* **Task**
The answer must consist of every line below containing "parameters".
---------- Data for the task
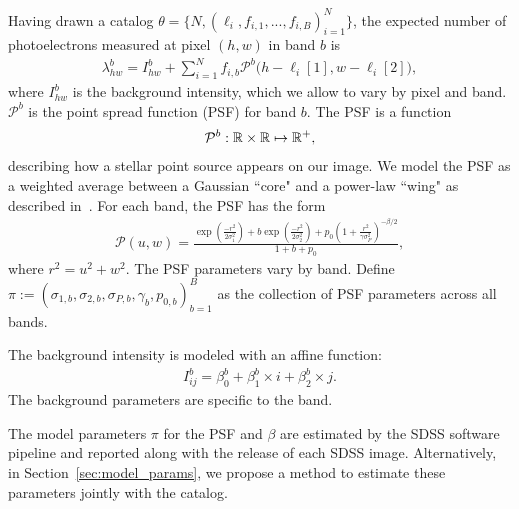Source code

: Having drawn a catalog $\theta = \{N, (\ell_i, f_{i,1}, ..., f_{i,B})_{i = 1}^N\}$,
the expected number of photoelectrons measured at pixel $(h,w)$ in band $b$ is
\begin{align}
  \lambda^b_{hw} = I^{b}_{hw} + \sum_{i = 1}^N f_{i,b} \mathcal{P}^b\big(h - \ell_{i}[1], w - \ell_{i}[2]\big),
  \label{eq:expected_intensity}
\end{align}
where $I^{b}_{hw}$ is the background intensity, which we allow to vary by pixel and band. $\mathcal{P}^b$ is the point spread function (PSF) for band $b$. The PSF
is a function 
\begin{align}
\mathcal{P}^b : \mathbb{R} \times \mathbb{R} \mapsto \mathbb{R}^+,
\end{align}
describing how a stellar point source appears
on our image. We model the PSF as a weighted average between a Gaussian ``core" and a power-law ``wing" as described in~\cite{Xin2018psf}. For each band, the PSF has the form
\begin{align}
    \mathcal{P}(u,w) = \frac{\exp(\frac{-r^2}{2\sigma_1^2}) + 
                            b \exp(\frac{-r^2}{2\sigma_2^2}) + 
                            p_0(1 + \frac{r^2}{\gamma\sigma^2_P})^{-\beta/2} }{1 + b + p_0},
\end{align}
where $r^2 = u^2 + w^2$. The PSF parameters vary by band. Define 
$\pi := (\sigma_{1,b}, \sigma_{2,b}, \sigma_{P,b}, \gamma_b, p_{0,b})_{b=1}^B$ as the collection of PSF parameters across all bands. 

The background intensity is modeled with an affine function: 
\begin{align}
    I_{ij}^{b} = \beta_0^{b} + \beta_1^{b} \times i + \beta_2^{b} \times j.
\end{align}
The background parameters are specific to the band. 

The model parameters $\pi$ for the PSF and $\beta$ are estimated by the SDSS software pipeline and reported along with the release of each SDSS image. Alternatively, in Section~\ref{sec:model_params}, we propose a method to estimate these parameters jointly with the catalog.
--------------------
* **Exercise answer**
where $r^2 = u^2 + w^2$. The PSF parameters vary by band. Define 
$\pi := (\sigma_{1,b}, \sigma_{2,b}, \sigma_{P,b}, \gamma_b, p_{0,b})_{b=1}^B$ as the collection of PSF parameters across all bands. 
The background parameters are specific to the band. 
The model parameters $\pi$ for the PSF and $\beta$ are estimated by the SDSS software pipeline and reported along with the release of each SDSS image. Alternatively, in Section~\ref{sec:model_params}, we propose a method to estimate these parameters jointly with the catalog.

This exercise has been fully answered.